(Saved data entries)
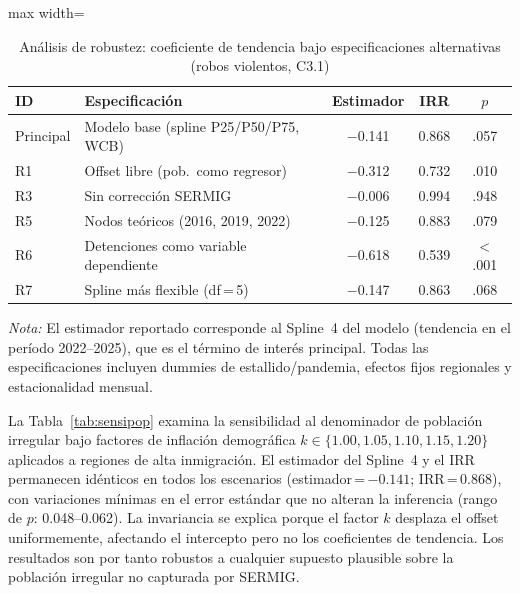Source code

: \documentclass[12pt,a4paper]{article}
\newcommand{\tablenote}[1]{%
  \vspace{2pt}%
  \begin{minipage}{\linewidth}%
    \footnotesize\textit{Nota:} #1%
  \end{minipage}%
}
\begin{document}
\begin{table}[H]
\centering
\caption{An\'alisis de robustez: coeficiente de tendencia bajo especificaciones
alternativas (robos violentos, C3.1)}
\label{tab:robustez}
\small
\begin{adjustbox}{max width=\columnwidth}
\begin{tabular}{llccc}
\toprule
\textbf{ID} & \textbf{Especificaci\'on} & \textbf{Estimador} & \textbf{IRR} & $p$ \\
\midrule
Principal & Modelo base (spline P25/P50/P75, WCB) & $-$0.141 & 0.868 & .057 \\
\midrule
R1 & Offset libre (pob.\ como regresor)    & $-$0.312 & 0.732 & .010 \\
R3 & Sin correcci\'on SERMIG               & $-$0.006 & 0.994 & .948 \\
R5 & Nodos te\'oricos (2016, 2019, 2022)   & $-$0.125 & 0.883 & .079 \\
R6 & Detenciones como variable dependiente & $-$0.618 & 0.539 & $<$.001 \\
R7 & Spline m\'as flexible (df\,=\,5)      & $-$0.147 & 0.863 & .068 \\
\bottomrule
\end{tabular}
\end{adjustbox}
\tablenote{El estimador reportado corresponde al Spline~4 del modelo (tendencia en el
per\'iodo 2022--2025), que es el t\'ermino de inter\'es principal. Todas las
especificaciones incluyen dummies de estallido/pandemia, efectos fijos regionales y
estacionalidad mensual.}
\end{table}

La Tabla~\ref{tab:sensipop} examina la sensibilidad al denominador de poblaci\'on
irregular bajo factores de inflaci\'on demogr\'afica $k \in \{1.00, 1.05, 1.10,
1.15, 1.20\}$ aplicados a regiones de alta inmigraci\'on. El estimador del Spline~4 y el IRR
permanecen id\'enticos en todos los escenarios (estimador\,=\,$-0.141$; IRR\,=\,0.868),
con variaciones m\'inimas en el error est\'andar que no alteran la inferencia (rango
de $p$: 0.048--0.062). La
invariancia se explica porque el factor $k$ desplaza el offset uniformemente, afectando
el intercepto pero no los coeficientes de tendencia. Los resultados son por tanto robustos
a cualquier supuesto plausible sobre la poblaci\'on irregular no capturada por SERMIG.
\end{document}
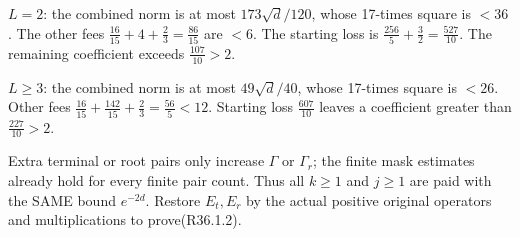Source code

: \(L=2\): the combined norm is at most \(173\sqrt{d}/120\), whose 17-times square is \(<36\). The other fees \(\frac{16}{15}+4+\frac{2}{3}=\frac{86}{15}\) are \(<6\). The starting loss is \(\frac{256}{5}+\frac{3}{2}=\frac{527}{10}\). The remaining coefficient exceeds \(\frac{107}{10}>2\).

\(L\ge 3\): the combined norm is at most \(49\sqrt{d}/40\), whose 17-times square is \(<26\). Other fees \(\frac{16}{15}+\frac{142}{15}+\frac{2}{3}=\frac{56}{5}<12\). Starting loss \(\frac{607}{10}\) leaves a coefficient greater than \(\frac{227}{10}>2\).

Extra terminal or root pairs only increase \(\Gamma\) or \(\Gamma_r\); the finite mask estimates already hold for every finite pair count. Thus all \(k\ge 1\) and \(j\ge 1\) are paid with the SAME bound \(e^{-2d}\). Restore \(E_t,\allowbreak \allowbreak E_r\) by the actual positive original operators and multiplications to prove(R36.1.2).

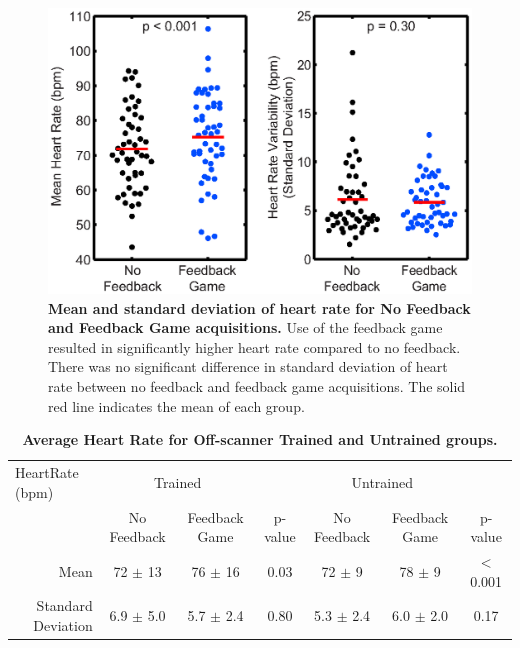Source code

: 	\begin{figure}
		\centering %
		\includegraphics{figures/gamepaper/06-AveHR_mean_stdDev}
		\caption[Mean and standard deviation of heart rate for No Feedback and Feedback Game acquisitions]{\textbf{Mean and standard deviation of heart rate for No Feedback and Feedback Game acquisitions.} Use of the feedback game resulted in significantly higher heart rate compared to no feedback. There was no significant difference in standard deviation of heart rate between no feedback and feedback game acquisitions. The solid red line indicates the mean of each group.}
		\label{fig:FG_heartrate}
	\end{figure}

	\begin{landscape}
	\begin{table}
		\centering
		\caption[Average Heart Rate for Off-scanner Trained and Untrained groups]{\textbf{Average Heart Rate for Off-scanner Trained and Untrained groups.}}
		\label{table:FG_HR}
		\begin{tabular}{ccccccc}
			\toprule
			\multicolumn{1}{l}{HeartRate (bpm)} & \multicolumn{2}{c}{Trained} & \multicolumn{1}{c}{} & \multicolumn{2}{c}{Untrained} & \multicolumn{1}{c}{}\\ 
			\multicolumn{1}{r}{} & \multicolumn{1}{c}{No Feedback} & \multicolumn{1}{c}{Feedback Game} & \multicolumn{1}{c}{p-value} & \multicolumn{1}{c}{No Feedback} & \multicolumn{1}{c}{Feedback Game} & \multicolumn{1}{c}{p-value} \\ \midrule
			\multicolumn{1}{r}{Mean} & \multicolumn{1}{c}{72 $\pm$ 13} & \multicolumn{1}{c}{76 $\pm$ 16} & \multicolumn{1}{c}{0.03} & \multicolumn{1}{c}{72 $\pm$ 9} & \multicolumn{1}{c}{78 $\pm$ 9} & \multicolumn{1}{c}{$<$ 0.001} \\
			\multicolumn{1}{r}{Standard Deviation} & \multicolumn{1}{c}{6.9 $\pm$ 5.0} & \multicolumn{1}{c}{5.7 $\pm$ 2.4} & \multicolumn{1}{c}{0.80} & \multicolumn{1}{c}{5.3 $\pm$ 2.4} & \multicolumn{1}{c}{6.0 $\pm$ 2.0} & \multicolumn{1}{c}{0.17} \\
			\bottomrule                                                 
		\end{tabular}
	\end{table}
	\end{landscape}

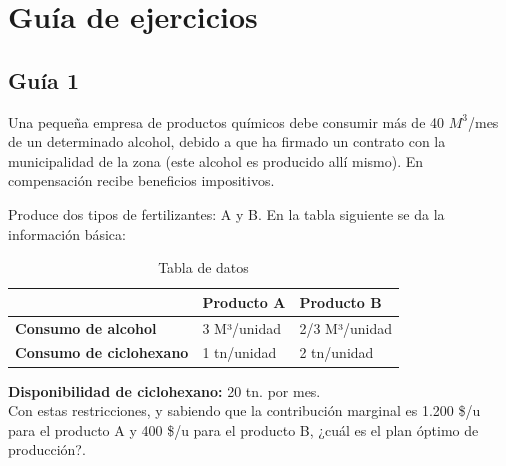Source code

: \documentclass[../main.tex]{subfiles}
\begin{document}
\section{Guía de ejercicios} 
    \subsection{Guía 1}
        \setcounter{section}{1} %
        \begin{exercise} 
            Una pequeña empresa de productos químicos debe consumir más de 40 $M^3$/mes de un determinado alcohol, debido a que ha firmado un contrato con la municipalidad de la zona (este alcohol es producido allí mismo). En compensación recibe beneficios impositivos. 
            
            Produce dos tipos de fertilizantes: A y B. En la tabla siguiente se da la información básica:
            \begin{table}[ht]
                \centering
                \begin{tabular}{l|l|l|}
                \cline{2-3}
                                                &  \textbf{Producto A} & \textbf{Producto B} \\ \hline
                \multicolumn{1}{|l|}{\textbf{Consumo de alcohol}} & 3 M³/unidad & 2/3 M³/unidad \\ \hline
                \multicolumn{1}{|l|}{\textbf{Consumo de ciclohexano}} & 1 tn/unidad & 2 tn/unidad \\ \hline
                \end{tabular}
                \caption{Tabla de datos}
            \end{table}

            \textbf{Disponibilidad de ciclohexano:} 20 tn. por mes.\\

            Con estas restricciones, y sabiendo que la contribución marginal es 1.200 \$/u para el producto A y 400 \$/u para el producto B, ¿cuál es el plan óptimo de producción?.\\


\end{exercise}
\end{document}
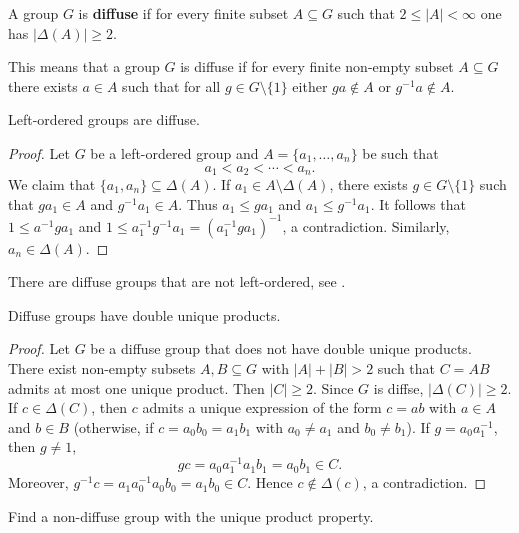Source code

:\begin{definition}
	A group $G$ is \textbf{diffuse} if for every finite subset $A\subseteq
	G$ such that $2\leq |A|<\infty$ one has $|\Delta(A)|\geq2$.
\end{definition}

This means that a group $G$ is diffuse if for every finite non-empty subset $A\subseteq G$ there exists 
$a\in A$ such that for all $g\in G\setminus\{1\}$ either $ga\not\in A$ or $g^{-1}a\not\in A$. 

\begin{proposition}
	Left-ordered groups are diffuse.	
\end{proposition}

\begin{proof}
    Let $G$ be a left-ordered group and $A=\{a_1,\dots,a_n\}$ be such that
    \[
    a_1<a_2<\cdots<a_n.
    \]
    We claim that 
	$\{a_1,a_n\}\subseteq\Delta(A)$. If $a_1\in
	A\setminus\Delta(A)$, there exists $g\in G\setminus\{1\}$ such that $ga_1\in A$ and
	$g^{-1}a_1\in A$. Thus  $a_1\leq ga_1$ and $a_1\leq g^{-1}a_1$. It follows that
	$1\leq a^{-1}ga_1$ and $1\leq a_1^{-1}g^{-1}a_1=(a_1^{-1}ga_1)^{-1}$, 
	a contradiction. Similarly, $a_n\in \Delta(A)$.
\end{proof}

There are diffuse groups that are not left-ordered, see
\cite{MR3548136}. 

\begin{proposition}
	\label{pro:difuso=>2up}
    Diffuse groups have double unique products.  
\end{proposition}

\begin{proof}
    Let $G$ be a diffuse group that does not have double unique products. 
    There exist non-empty subsets $A,B\subseteq G$ with $|A|+|B|>2$ such that 
	$C=AB$ admits at most one unique product. Then $|C|\geq2$. Since $G$ is diffse, 
	$|\Delta(C)|\geq2$. If $c\in\Delta(C)$, then $c$ admits a unique 
	expression of the form $c=ab$ with $a\in A$ and $b\in B$ (otherwise, if 
	$c=a_0b_0=a_1b_1$ with $a_0\ne a_1$ and $b_0\ne b_1$). If $g=a_0a_1^{-1}$,
	then $g\ne 1$, 
	\[
	gc=a_0a_1^{-1}a_1b_1=a_0b_1\in C.
	\]
	Moreover, 
	$g^{-1}c=a_1a_0^{-1}a_0b_0=a_1b_0\in C$. Hence $c\not\in\Delta(c)$, a contradiction.
\end{proof}

\begin{problem}
	Find a non-diffuse group with the unique product property.
\end{problem}

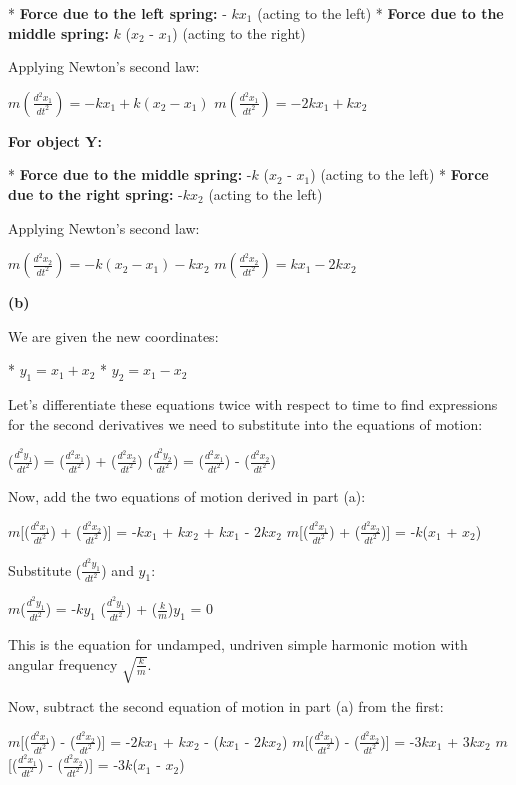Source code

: \documentclass{article}
\begin{document}
* \textbf{Force due to the left spring:}  - $k x_1$ (acting to the left)
* \textbf{Force due to the middle spring:} $k$ ($x_2$ - $x_1$) (acting to the right)

Applying Newton's second law:

  $m (\frac{d^2 x_1}{d t^2}) = -k x_1 + k (x_2 - x_1)$ 
  $m (\frac{d^2 x_1}{d t^2}) = -2k x_1 + k x_2$

\textbf{For object Y:}

* \textbf{Force due to the middle spring:} -$k$ ($x_2$ - $x_1$) (acting to the left)
* \textbf{Force due to the right spring:} -$k x_2$ (acting to the left)

Applying Newton's second law:

  $m (\frac{d^2 x_2}{d t^2}) = -k (x_2 - x_1) - k x_2$
  $m (\frac{d^2 x_2}{d t^2}) = k x_1 - 2k x_2$


\textbf{(b)}

We are given the new coordinates:

* $y_1 = x_1 + x_2$
* $y_2 = x_1 - x_2$

Let's differentiate these equations twice with respect to time to find expressions for the second derivatives we need to substitute into the equations of motion:

($\frac{d^2 y_1}{d t^2}$) = ($\frac{d^2 x_1}{d t^2}$) + ($\frac{d^2 x_2}{d t^2}$)
($\frac{d^2 y_2}{d t^2}$) = ($\frac{d^2 x_1}{d t^2}$) - ($\frac{d^2 x_2}{d t^2}$)

Now, add the two equations of motion derived in part (a):

$m$[($\frac{d^2 x_1}{d t^2}$) + ($\frac{d^2 x_2}{d t^2}$)] = -$k x_1$ + $k x_2$ + $k x_1$ - $2k x_2$
$m$[($\frac{d^2 x_1}{d t^2}$) + ($\frac{d^2 x_2}{d t^2}$)] = -$k$($x_1$ + $x_2$)

Substitute ($\frac{d^2 y_1}{d t^2}$) and $y_1$:

$m$($\frac{d^2 y_1}{d t^2}$) = -$k y_1$
($\frac{d^2 y_1}{d t^2}$) + ($\frac{k}{m}$)$y_1$ = 0

This is the equation for undamped, undriven simple harmonic motion with angular frequency $\sqrt{\frac{k}{m}}$.

Now, subtract the second equation of motion in part (a) from the first:

$m$[($\frac{d^2 x_1}{d t^2}$) - ($\frac{d^2 x_2}{d t^2}$)] = -$2k x_1$ + $k x_2$ - ($k x_1$ - $2k x_2$)
$m$[($\frac{d^2 x_1}{d t^2}$) - ($\frac{d^2 x_2}{d t^2}$)] = -$3k x_1$ + $3k x_2$
$m$[($\frac{d^2 x_1}{d t^2}$) - ($\frac{d^2 x_2}{d t^2}$)] = -$3k$($x_1$ - $x_2$) 
\end{document}
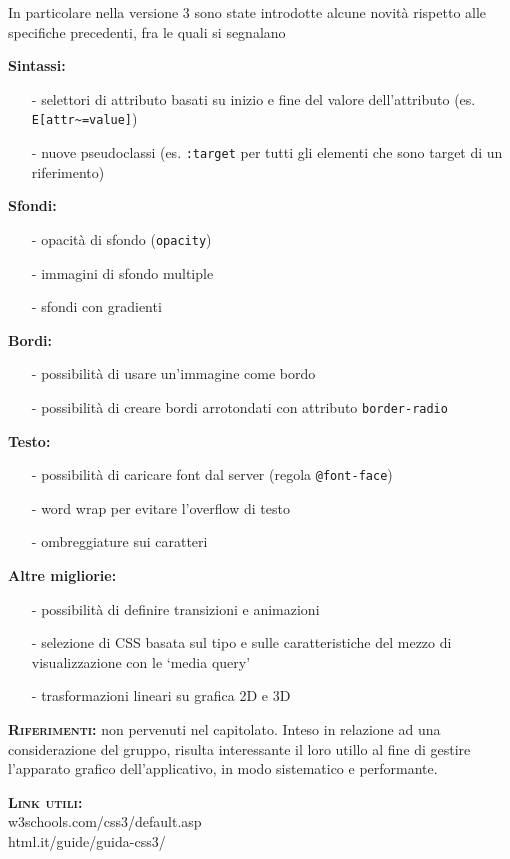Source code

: \begin{description}
In particolare nella versione 3 sono state introdotte alcune novità rispetto alle specifiche precedenti, fra le quali si segnalano
\begin{description}
\item{\bfseries Sintassi:}
  \begin{itemize}
    \item[-] selettori di attributo basati su inizio e fine del valore dell'attributo (es. \texttt{E[attr\textasciitilde=value]})
    \item[-] nuove pseudoclassi (es. \texttt{:target} per tutti gli elementi che sono target di un riferimento)
  \end{itemize}
\item{\bfseries Sfondi:}
  \begin{itemize}
    \item[-] opacità di sfondo (\texttt{opacity})
    \item[-] immagini di sfondo multiple
    \item[-] sfondi con gradienti
  \end{itemize}
\item{\bfseries Bordi:}
  \begin{itemize}
    \item[-] possibilità di usare un'immagine come bordo
    \item[-] possibilità di creare bordi arrotondati con attributo \texttt{border-radio}
  \end{itemize}
\item{\bfseries Testo:}
  \begin{itemize}
    \item[-] possibilità di caricare font dal server (regola \texttt{@font-face})
    \item[-] word wrap per evitare l'overflow di testo
    \item[-] ombreggiature sui caratteri
  \end{itemize}
\item{\bfseries Altre migliorie:}
  \begin{itemize}
    \item[-] possibilità di definire transizioni e animazioni
    \item[-] selezione di CSS basata sul tipo e sulle caratteristiche del mezzo di visualizzazione con le `media query'
    \item[-] trasformazioni lineari su grafica 2D e 3D
  \end{itemize}
\end{description}
	\item{\scshape\bfseries Riferimenti:} non pervenuti nel capitolato. Inteso in relazione ad una considerazione del gruppo, risulta interessante il loro utillo al fine di gestire l'apparato grafico dell'applicativo, in modo sistematico e performante.
	\item{\scshape\bfseries Link utili:}\\
  w3schools.com/css3/default.asp\\
  html.it/guide/guida-css3/
\end{description}

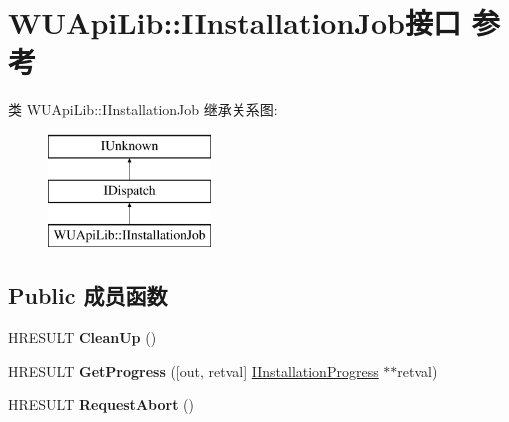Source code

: \hypertarget{interface_w_u_api_lib_1_1_i_installation_job}{}\section{W\+U\+Api\+Lib\+:\+:I\+Installation\+Job接口 参考}
\label{interface_w_u_api_lib_1_1_i_installation_job}
类 W\+U\+Api\+Lib\+:\+:I\+Installation\+Job 继承关系图\+:\begin{figure}[H]
\begin{center}
\leavevmode
\includegraphics[height=3.000000cm]{interface_w_u_api_lib_1_1_i_installation_job}
\end{center}
\end{figure}
\subsection*{Public 成员函数}
\begin{DoxyCompactItemize}
\item 
\mbox{\label{interface_w_u_api_lib_1_1_i_installation_job_a18befbfc1489cd5187b72492fd5248ad}} 
H\+R\+E\+S\+U\+LT {\bfseries Clean\+Up} ()
\item 
\mbox{\label{interface_w_u_api_lib_1_1_i_installation_job_a49c81e89ff0193809b47b92bc44fabd5}} 
H\+R\+E\+S\+U\+LT {\bfseries Get\+Progress} (\mbox{[}out, retval\mbox{]} \hyperlink{interface_w_u_api_lib_1_1_i_installation_progress}{I\+Installation\+Progress} $\ast$$\ast$retval)
\item 
\mbox{\label{interface_w_u_api_lib_1_1_i_installation_job_a25545169cf9f9e25e66d2b4bce8efa24}} 
H\+R\+E\+S\+U\+LT {\bfseries Request\+Abort} ()
\end{DoxyCompactItemize}
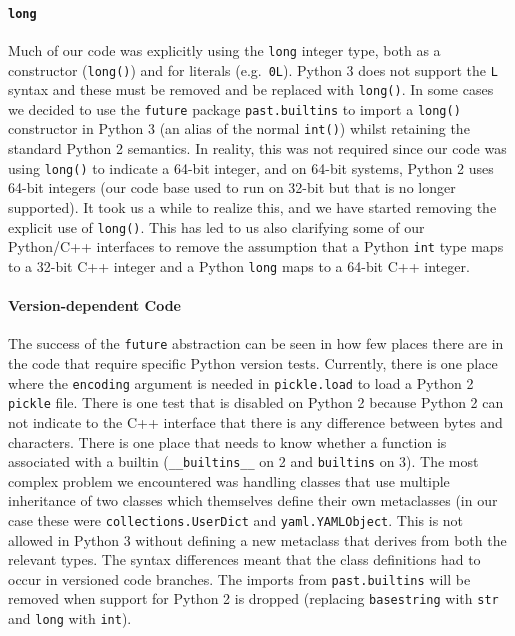 \documentclass[11pt,twoside]{article}
\begin{document}
\paragraph{\texttt{long}}

Much of our code was explicitly using the \texttt{long} integer type, both as a constructor (\texttt{long()}) and for literals (e.g.\ \texttt{0L}).
Python 3 does not support the \texttt{L} syntax and these must be removed and be replaced with \texttt{long()}.
In some cases we decided to use the \texttt{future} package \texttt{past.builtins} to import a \texttt{long()} constructor in Python 3 (an alias of the normal \texttt{int()}) whilst retaining the standard Python 2 semantics.
In reality, this was not required since our code was using \texttt{long()} to indicate a 64-bit integer, and on 64-bit systems, Python 2 uses 64-bit integers (our code base used to run on 32-bit but that is no longer supported).
It took us a while to realize this, and we have started removing the explicit use of \texttt{long()}.
This has led to us also clarifying some of our Python/C++ interfaces to remove the assumption that a Python \texttt{int} type maps to a 32-bit C++ integer and a Python \texttt{long} maps to a 64-bit C++ integer.

\paragraph{Version-dependent Code}

The success of the \texttt{future} abstraction can be seen in how few places there are in the code that require specific Python version tests.
Currently, there is one place where the \texttt{encoding} argument is needed in \texttt{pickle.load} to load a Python 2 \texttt{pickle} file.
There is one test that is disabled on Python 2 because Python 2 can not indicate to the C++ interface that there is any difference between bytes and characters.
There is one place that needs to know whether a function is associated with a builtin (\texttt{\_\_builtins\_\_} on 2 and \texttt{builtins} on 3).
The most complex problem we encountered was handling classes that use multiple inheritance of two classes which themselves define their own metaclasses (in our case these were \texttt{collections.UserDict} and \texttt{yaml.YAMLObject}.
This is not allowed in Python 3 without defining a new metaclass that derives from both the relevant types.
The syntax differences meant that the class definitions had to occur in versioned code branches.
The imports from \texttt{past.builtins} will be removed when support for Python 2 is dropped (replacing \texttt{basestring} with \texttt{str} and \texttt{long} with \texttt{int}).
\end{document}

The task:
Using the entries above, repeat only the lines from the one containing "Left-ordered groups are diffuse." through the one containing "admits a unique", end lines included.

Response to this task:
	Left-ordered groups are diffuse.	
\end{proposition}

\begin{proof}
    Let $G$ be a left-ordered group and $A=\{a_1,\dots,a_n\}$ be such that
    \[
    a_1<a_2<\cdots<a_n.
    \]
    We claim that 
	$\{a_1,a_n\}\subseteq\Delta(A)$. If $a_1\in
	A\setminus\Delta(A)$, there exists $g\in G\setminus\{1\}$ such that $ga_1\in A$ and
	$g^{-1}a_1\in A$. Thus  $a_1\leq ga_1$ and $a_1\leq g^{-1}a_1$. It follows that
	$1\leq a^{-1}ga_1$ and $1\leq a_1^{-1}g^{-1}a_1=(a_1^{-1}ga_1)^{-1}$, 
	a contradiction. Similarly, $a_n\in \Delta(A)$.
\end{proof}

There are diffuse groups that are not left-ordered, see
\cite{MR3548136}. 

\begin{proposition}
	\label{pro:difuso=>2up}
    Diffuse groups have double unique products.  
\end{proposition}

\begin{proof}
    Let $G$ be a diffuse group that does not have double unique products. 
    There exist non-empty subsets $A,B\subseteq G$ with $|A|+|B|>2$ such that 
	$C=AB$ admits at most one unique product. Then $|C|\geq2$. Since $G$ is diffse, 
	$|\Delta(C)|\geq2$. If $c\in\Delta(C)$, then $c$ admits a unique 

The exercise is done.